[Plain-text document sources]
——————————

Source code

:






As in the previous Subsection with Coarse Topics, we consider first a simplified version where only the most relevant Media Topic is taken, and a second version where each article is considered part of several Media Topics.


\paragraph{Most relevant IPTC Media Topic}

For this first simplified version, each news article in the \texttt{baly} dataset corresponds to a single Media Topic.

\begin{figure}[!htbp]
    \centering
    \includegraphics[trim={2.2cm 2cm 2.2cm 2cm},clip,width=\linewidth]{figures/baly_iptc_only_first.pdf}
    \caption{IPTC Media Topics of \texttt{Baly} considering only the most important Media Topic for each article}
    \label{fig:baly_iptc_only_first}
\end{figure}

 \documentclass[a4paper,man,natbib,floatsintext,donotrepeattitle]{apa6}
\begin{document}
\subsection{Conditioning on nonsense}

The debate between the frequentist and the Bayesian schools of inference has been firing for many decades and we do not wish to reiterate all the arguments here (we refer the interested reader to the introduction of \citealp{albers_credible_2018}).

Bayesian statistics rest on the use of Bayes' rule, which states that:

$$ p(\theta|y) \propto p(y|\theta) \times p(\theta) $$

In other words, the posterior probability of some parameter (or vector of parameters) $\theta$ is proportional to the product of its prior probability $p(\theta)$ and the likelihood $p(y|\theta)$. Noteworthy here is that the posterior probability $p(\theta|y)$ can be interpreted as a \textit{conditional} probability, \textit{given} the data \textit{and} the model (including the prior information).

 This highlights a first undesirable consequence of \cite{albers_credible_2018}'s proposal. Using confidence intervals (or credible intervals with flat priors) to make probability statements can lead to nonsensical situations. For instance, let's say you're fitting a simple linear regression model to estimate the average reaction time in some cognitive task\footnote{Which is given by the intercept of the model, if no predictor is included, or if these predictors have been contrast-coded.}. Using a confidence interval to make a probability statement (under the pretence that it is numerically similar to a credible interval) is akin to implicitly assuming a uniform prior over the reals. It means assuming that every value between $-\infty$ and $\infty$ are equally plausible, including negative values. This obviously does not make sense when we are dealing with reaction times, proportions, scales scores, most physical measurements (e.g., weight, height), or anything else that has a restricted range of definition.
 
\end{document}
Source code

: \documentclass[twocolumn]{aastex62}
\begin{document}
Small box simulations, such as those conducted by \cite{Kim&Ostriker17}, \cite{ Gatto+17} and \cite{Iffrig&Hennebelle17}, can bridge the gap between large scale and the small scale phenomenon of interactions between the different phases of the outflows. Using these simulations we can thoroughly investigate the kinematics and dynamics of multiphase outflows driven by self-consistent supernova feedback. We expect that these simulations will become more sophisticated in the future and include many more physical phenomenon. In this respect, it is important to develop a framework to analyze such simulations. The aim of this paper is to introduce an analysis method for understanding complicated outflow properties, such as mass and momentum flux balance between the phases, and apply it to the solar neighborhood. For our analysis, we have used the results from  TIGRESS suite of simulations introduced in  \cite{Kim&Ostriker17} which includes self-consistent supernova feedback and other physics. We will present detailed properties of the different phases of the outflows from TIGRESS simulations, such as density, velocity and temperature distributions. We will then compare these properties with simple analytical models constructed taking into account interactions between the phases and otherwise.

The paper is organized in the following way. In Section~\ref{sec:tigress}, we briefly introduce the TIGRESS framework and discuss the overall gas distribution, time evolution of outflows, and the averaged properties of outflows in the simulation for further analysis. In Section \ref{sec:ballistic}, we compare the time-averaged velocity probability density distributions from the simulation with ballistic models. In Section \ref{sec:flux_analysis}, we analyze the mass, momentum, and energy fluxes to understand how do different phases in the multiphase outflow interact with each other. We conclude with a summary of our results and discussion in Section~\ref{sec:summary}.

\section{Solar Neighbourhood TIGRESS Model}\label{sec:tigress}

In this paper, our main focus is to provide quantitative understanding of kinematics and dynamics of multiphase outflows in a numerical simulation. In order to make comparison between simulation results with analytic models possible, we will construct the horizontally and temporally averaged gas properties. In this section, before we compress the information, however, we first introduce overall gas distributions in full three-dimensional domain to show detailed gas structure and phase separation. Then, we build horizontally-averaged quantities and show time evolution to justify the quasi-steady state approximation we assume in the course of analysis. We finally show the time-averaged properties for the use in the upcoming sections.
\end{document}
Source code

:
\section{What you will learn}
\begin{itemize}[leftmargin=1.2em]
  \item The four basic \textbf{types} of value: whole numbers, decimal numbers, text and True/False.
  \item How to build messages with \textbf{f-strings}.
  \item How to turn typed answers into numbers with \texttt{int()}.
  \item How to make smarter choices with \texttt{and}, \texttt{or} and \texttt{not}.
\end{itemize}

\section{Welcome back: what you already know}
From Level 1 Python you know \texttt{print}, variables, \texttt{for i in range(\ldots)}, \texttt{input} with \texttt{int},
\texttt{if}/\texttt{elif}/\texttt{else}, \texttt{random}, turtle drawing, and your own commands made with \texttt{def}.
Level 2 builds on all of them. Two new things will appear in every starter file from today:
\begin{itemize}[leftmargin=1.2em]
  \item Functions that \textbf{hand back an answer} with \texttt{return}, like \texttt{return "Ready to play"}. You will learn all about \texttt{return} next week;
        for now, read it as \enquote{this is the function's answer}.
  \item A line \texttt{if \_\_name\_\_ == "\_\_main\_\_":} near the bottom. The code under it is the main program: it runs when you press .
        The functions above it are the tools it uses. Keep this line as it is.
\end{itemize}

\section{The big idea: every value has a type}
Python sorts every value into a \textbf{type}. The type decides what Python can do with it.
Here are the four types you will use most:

——————————

• Activity: Copy every entry exactly, leaving nothing out.

• Output for this exercise:
Source code

:






As in the previous Subsection with Coarse Topics, we consider first a simplified version where only the most relevant Media Topic is taken, and a second version where each article is considered part of several Media Topics.


\paragraph{Most relevant IPTC Media Topic}

For this first simplified version, each news article in the \texttt{baly} dataset corresponds to a single Media Topic.

\begin{figure}[!htbp]
    \centering
    \includegraphics[trim={2.2cm 2cm 2.2cm 2cm},clip,width=\linewidth]{figures/baly_iptc_only_first.pdf}
    \caption{IPTC Media Topics of \texttt{Baly} considering only the most important Media Topic for each article}
    \label{fig:baly_iptc_only_first}
\end{figure}

 \documentclass[a4paper,man,natbib,floatsintext,donotrepeattitle]{apa6}
\begin{document}
\subsection{Conditioning on nonsense}

The debate between the frequentist and the Bayesian schools of inference has been firing for many decades and we do not wish to reiterate all the arguments here (we refer the interested reader to the introduction of \citealp{albers_credible_2018}).

Bayesian statistics rest on the use of Bayes' rule, which states that:

$$ p(\theta|y) \propto p(y|\theta) \times p(\theta) $$

In other words, the posterior probability of some parameter (or vector of parameters) $\theta$ is proportional to the product of its prior probability $p(\theta)$ and the likelihood $p(y|\theta)$. Noteworthy here is that the posterior probability $p(\theta|y)$ can be interpreted as a \textit{conditional} probability, \textit{given} the data \textit{and} the model (including the prior information).

 This highlights a first undesirable consequence of \cite{albers_credible_2018}'s proposal. Using confidence intervals (or credible intervals with flat priors) to make probability statements can lead to nonsensical situations. For instance, let's say you're fitting a simple linear regression model to estimate the average reaction time in some cognitive task\footnote{Which is given by the intercept of the model, if no predictor is included, or if these predictors have been contrast-coded.}. Using a confidence interval to make a probability statement (under the pretence that it is numerically similar to a credible interval) is akin to implicitly assuming a uniform prior over the reals. It means assuming that every value between $-\infty$ and $\infty$ are equally plausible, including negative values. This obviously does not make sense when we are dealing with reaction times, proportions, scales scores, most physical measurements (e.g., weight, height), or anything else that has a restricted range of definition.
 
\end{document}
Source code

: \documentclass[twocolumn]{aastex62}
\begin{document}
Small box simulations, such as those conducted by \cite{Kim&Ostriker17}, \cite{ Gatto+17} and \cite{Iffrig&Hennebelle17}, can bridge the gap between large scale and the small scale phenomenon of interactions between the different phases of the outflows. Using these simulations we can thoroughly investigate the kinematics and dynamics of multiphase outflows driven by self-consistent supernova feedback. We expect that these simulations will become more sophisticated in the future and include many more physical phenomenon. In this respect, it is important to develop a framework to analyze such simulations. The aim of this paper is to introduce an analysis method for understanding complicated outflow properties, such as mass and momentum flux balance between the phases, and apply it to the solar neighborhood. For our analysis, we have used the results from  TIGRESS suite of simulations introduced in  \cite{Kim&Ostriker17} which includes self-consistent supernova feedback and other physics. We will present detailed properties of the different phases of the outflows from TIGRESS simulations, such as density, velocity and temperature distributions. We will then compare these properties with simple analytical models constructed taking into account interactions between the phases and otherwise.

The paper is organized in the following way. In Section~\ref{sec:tigress}, we briefly introduce the TIGRESS framework and discuss the overall gas distribution, time evolution of outflows, and the averaged properties of outflows in the simulation for further analysis. In Section \ref{sec:ballistic}, we compare the time-averaged velocity probability density distributions from the simulation with ballistic models. In Section \ref{sec:flux_analysis}, we analyze the mass, momentum, and energy fluxes to understand how do different phases in the multiphase outflow interact with each other. We conclude with a summary of our results and discussion in Section~\ref{sec:summary}.

\section{Solar Neighbourhood TIGRESS Model}\label{sec:tigress}

In this paper, our main focus is to provide quantitative understanding of kinematics and dynamics of multiphase outflows in a numerical simulation. In order to make comparison between simulation results with analytic models possible, we will construct the horizontally and temporally averaged gas properties. In this section, before we compress the information, however, we first introduce overall gas distributions in full three-dimensional domain to show detailed gas structure and phase separation. Then, we build horizontally-averaged quantities and show time evolution to justify the quasi-steady state approximation we assume in the course of analysis. We finally show the time-averaged properties for the use in the upcoming sections.
\end{document}
Source code

:
\section{What you will learn}
\begin{itemize}[leftmargin=1.2em]
  \item The four basic \textbf{types} of value: whole numbers, decimal numbers, text and True/False.
  \item How to build messages with \textbf{f-strings}.
  \item How to turn typed answers into numbers with \texttt{int()}.
  \item How to make smarter choices with \texttt{and}, \texttt{or} and \texttt{not}.
\end{itemize}

\section{Welcome back: what you already know}
From Level 1 Python you know \texttt{print}, variables, \texttt{for i in range(\ldots)}, \texttt{input} with \texttt{int},
\texttt{if}/\texttt{elif}/\texttt{else}, \texttt{random}, turtle drawing, and your own commands made with \texttt{def}.
Level 2 builds on all of them. Two new things will appear in every starter file from today:
\begin{itemize}[leftmargin=1.2em]
  \item Functions that \textbf{hand back an answer} with \texttt{return}, like \texttt{return "Ready to play"}. You will learn all about \texttt{return} next week;
        for now, read it as \enquote{this is the function's answer}.
  \item A line \texttt{if \_\_name\_\_ == "\_\_main\_\_":} near the bottom. The code under it is the main program: it runs when you press .
        The functions above it are the tools it uses. Keep this line as it is.
\end{itemize}

\section{The big idea: every value has a type}
Python sorts every value into a \textbf{type}. The type decides what Python can do with it.
Here are the four types you will use most:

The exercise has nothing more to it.